The present study evaluated the potential use of the TSPO radioligand [18F]DPA-714 as a PET imaging marker for non-invasive imaging of intracranial rat glioma models in vivo. [18F]DPA-714 PET imaging of 9L gliomas grown in three different rat strains (Fischer, Wistar and Sprague Dawley rats) demonstrated significant [18F]DPA-714 PET uptake at the site of tumour implantation as compared to the contralateral brain hemisphere or cerebellum, and in vivo displacement studies with unlabelled DPA-714 or PK11195 showed high specificity of [18F]DPA-714 for TSPO. Finally, immunohistochemistry of brain/tumour sections confirmed high TSPO expression within the glioma and demonstrated the presence of TSPO-positive glioma as well as TSPO-positive microglial cells (Fig. 7).
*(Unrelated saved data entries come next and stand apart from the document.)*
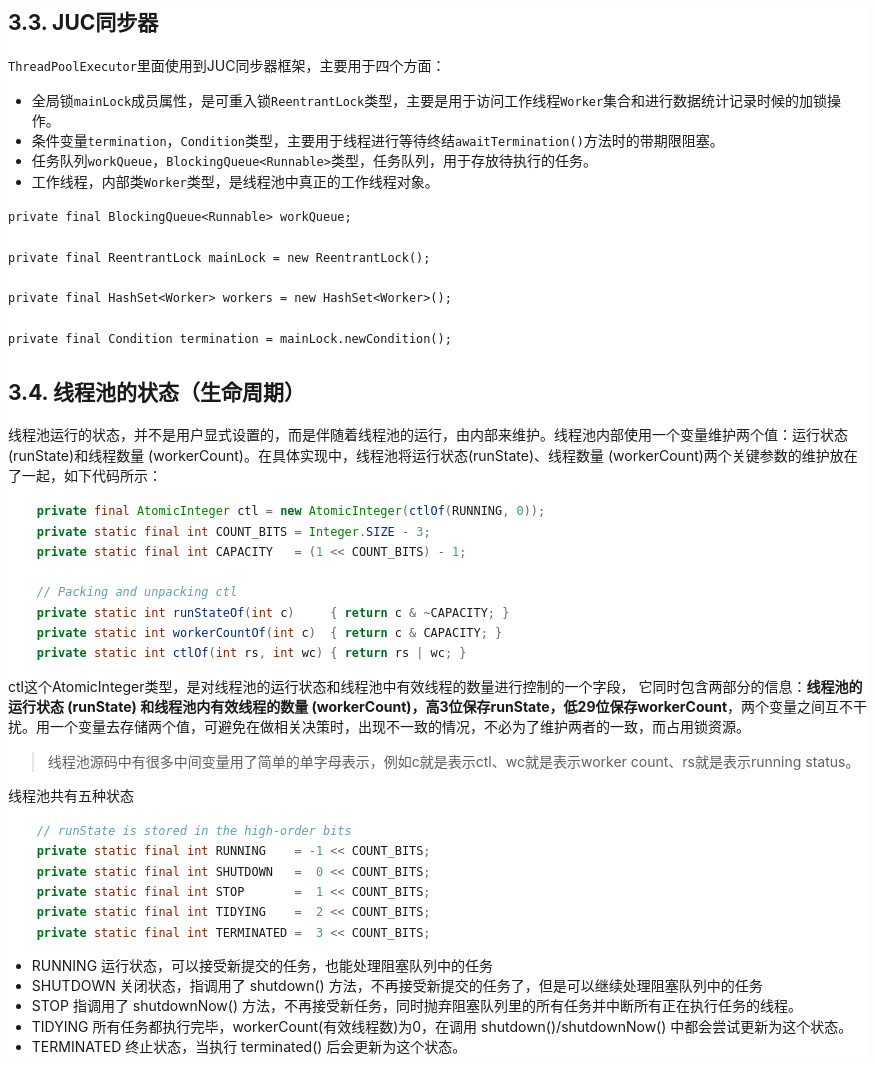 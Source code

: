 ## 3.3.  JUC同步器

`ThreadPoolExecutor`里面使用到JUC同步器框架，主要用于四个方面：

- 全局锁`mainLock`成员属性，是可重入锁`ReentrantLock`类型，主要是用于访问工作线程`Worker`集合和进行数据统计记录时候的加锁操作。
- 条件变量`termination`，`Condition`类型，主要用于线程进行等待终结`awaitTermination()`方法时的带期限阻塞。
- 任务队列`workQueue`，`BlockingQueue<Runnable>`类型，任务队列，用于存放待执行的任务。
- 工作线程，内部类`Worker`类型，是线程池中真正的工作线程对象。

```private final BlockingQueue<Runnable> workQueue;
private final BlockingQueue<Runnable> workQueue;

private final ReentrantLock mainLock = new ReentrantLock();

private final HashSet<Worker> workers = new HashSet<Worker>();

private final Condition termination = mainLock.newCondition();
```

## 3.4. 线程池的状态（生命周期）

线程池运行的状态，并不是用户显式设置的，而是伴随着线程池的运行，由内部来维护。线程池内部使用一个变量维护两个值：运行状态(runState)和线程数量 (workerCount)。在具体实现中，线程池将运行状态(runState)、线程数量 (workerCount)两个关键参数的维护放在了一起，如下代码所示：

```java
    private final AtomicInteger ctl = new AtomicInteger(ctlOf(RUNNING, 0));
    private static final int COUNT_BITS = Integer.SIZE - 3;
    private static final int CAPACITY   = (1 << COUNT_BITS) - 1;
    
    // Packing and unpacking ctl
    private static int runStateOf(int c)     { return c & ~CAPACITY; }
    private static int workerCountOf(int c)  { return c & CAPACITY; }
    private static int ctlOf(int rs, int wc) { return rs | wc; }
```

ctl这个AtomicInteger类型，是对线程池的运行状态和线程池中有效线程的数量进行控制的一个字段， 它同时包含两部分的信息：**线程池的运行状态 (runState) 和线程池内有效线程的数量 (workerCount)，高3位保存runState，低29位保存workerCount**，两个变量之间互不干扰。用一个变量去存储两个值，可避免在做相关决策时，出现不一致的情况，不必为了维护两者的一致，而占用锁资源。

> 线程池源码中有很多中间变量用了简单的单字母表示，例如c就是表示ctl、wc就是表示worker count、rs就是表示running status。

线程池共有五种状态

```java
    // runState is stored in the high-order bits
    private static final int RUNNING    = -1 << COUNT_BITS;
    private static final int SHUTDOWN   =  0 << COUNT_BITS;
    private static final int STOP       =  1 << COUNT_BITS;
    private static final int TIDYING    =  2 << COUNT_BITS;
    private static final int TERMINATED =  3 << COUNT_BITS;
```

- RUNNING 运行状态，可以接受新提交的任务，也能处理阻塞队列中的任务
- SHUTDOWN 关闭状态，指调用了 shutdown() 方法，不再接受新提交的任务了，但是可以继续处理阻塞队列中的任务
- STOP 指调用了 shutdownNow() 方法，不再接受新任务，同时抛弃阻塞队列里的所有任务并中断所有正在执行任务的线程。
- TIDYING 所有任务都执行完毕，workerCount(有效线程数)为0，在调用 shutdown()/shutdownNow() 中都会尝试更新为这个状态。
- TERMINATED 终止状态，当执行 terminated() 后会更新为这个状态。
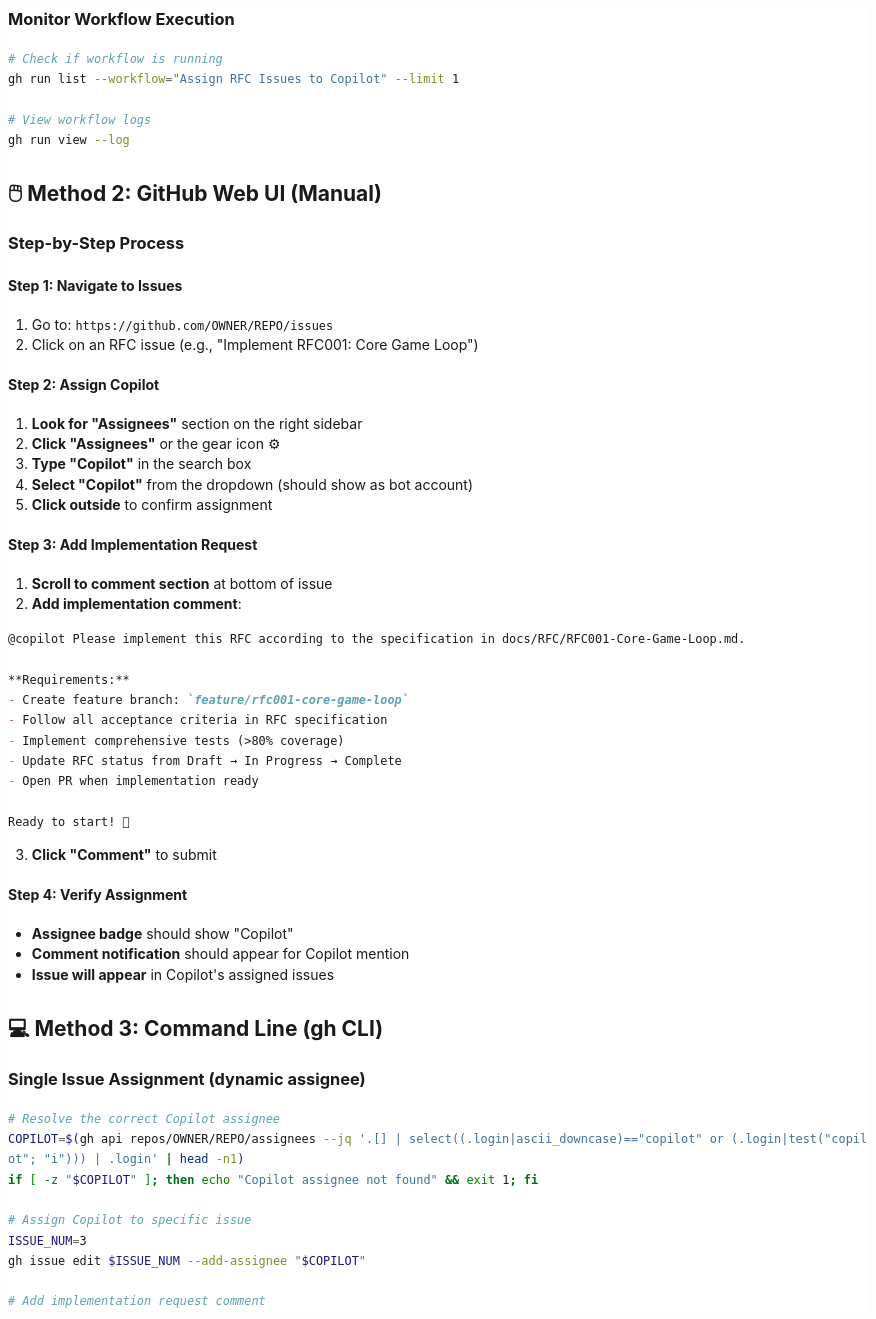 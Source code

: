 ### **Monitor Workflow Execution**
```bash
# Check if workflow is running
gh run list --workflow="Assign RFC Issues to Copilot" --limit 1

# View workflow logs
gh run view --log
```

## 🖱️ Method 2: GitHub Web UI (Manual)

### **Step-by-Step Process**

#### **Step 1: Navigate to Issues**
1. Go to: `https://github.com/OWNER/REPO/issues`
2. Click on an RFC issue (e.g., "Implement RFC001: Core Game Loop")

#### **Step 2: Assign Copilot**
1. **Look for "Assignees"** section on the right sidebar
2. **Click "Assignees"** or the gear icon ⚙️
3. **Type "Copilot"** in the search box
4. **Select "Copilot"** from the dropdown (should show as bot account)
5. **Click outside** to confirm assignment

#### **Step 3: Add Implementation Request**
1. **Scroll to comment section** at bottom of issue
2. **Add implementation comment**:
```markdown
@copilot Please implement this RFC according to the specification in docs/RFC/RFC001-Core-Game-Loop.md.

**Requirements:**
- Create feature branch: `feature/rfc001-core-game-loop`
- Follow all acceptance criteria in RFC specification  
- Implement comprehensive tests (>80% coverage)
- Update RFC status from Draft → In Progress → Complete
- Open PR when implementation ready

Ready to start! 🚀
```
3. **Click "Comment"** to submit

#### **Step 4: Verify Assignment**
- **Assignee badge** should show "Copilot" 
- **Comment notification** should appear for Copilot mention
- **Issue will appear** in Copilot's assigned issues

## 💻 Method 3: Command Line (gh CLI)

### **Single Issue Assignment (dynamic assignee)**
```bash
# Resolve the correct Copilot assignee
COPILOT=$(gh api repos/OWNER/REPO/assignees --jq '.[] | select((.login|ascii_downcase)=="copilot" or (.login|test("copilot"; "i"))) | .login' | head -n1)
if [ -z "$COPILOT" ]; then echo "Copilot assignee not found" && exit 1; fi

# Assign Copilot to specific issue
ISSUE_NUM=3
gh issue edit $ISSUE_NUM --add-assignee "$COPILOT"

# Add implementation request comment
```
The gold standard imaging method for the diagnosis of human gliomas is T1-weighted MRI with and without gadolinium enhancement in conjunction with T2-weighted MRI. These sequences provide information on the size and localization of the tumour and additional information about secondary phenomena such as disruption of the blood-brain barrier, mass effect, perifocal oedema, haemorrhage, necrosis and signs of increased intracranial pressure [40]. However, no specific information about the biological or metabolic activity of the tumour is provided by T1- or T2-weighted MRI. Recent reviews point out the usefulness of combining advanced imaging methods, in particular PET in conjunction with MRI, to visualize additional molecular information and biological changes of the tumour [41, 42]. Overexpression of TSPO has been reported in a variety of cancer cell lines and human tumours including glioma [8], and clinical studies using the TSPO radioligand [11C]PK11195 imaged human glioma using PET [10, 17]. However, this radioligand has various limitations, among others, the labelling with 11C (T 1/2: 20.4 min) restricts its extensive clinical use [2]. In the last few years many efforts have been undertaken in the development of new TSPO radioligands. One of the [11C]PK11195 challengers that showed improved characteristics when compared to the reference compound is the pyrazolo[1,5]pyrimidine [18F]DPA-714 [20]. In a rat model of neuroinflammation, [18F]DPA-714 was directly compared to [11C]PK11195 and another pyrazolo[1,5]pyrimidine [11C]DPA-713 [18] and demonstrated improved signal to noise ratio and increased BP as compared to [11C]PK11195. Martín et al. used this TSPO radioligand to characterize the time course of TSPO expression in an animal model of focal cerebral ischaemia [32]. Other new TSPO radioligands reported include the phenoxyarylacetamides [11C]DAA1106, [11C]PBR28 or [18F]PBR06, which have been claimed to perform better than [11C]PK11195 for in vivo imaging of TSPO, based on higher binding affinity in an animal model of neuroinflammation [43] and high levels of specific binding in non-human primates and in human brain [44, 45]. The new TSPO ligands may redraw attention to TSPO PET imaging of gliomas, as suggested by a recent study of in vivo imaging of [18F]PBR06 in a preclinical model of glioma [33].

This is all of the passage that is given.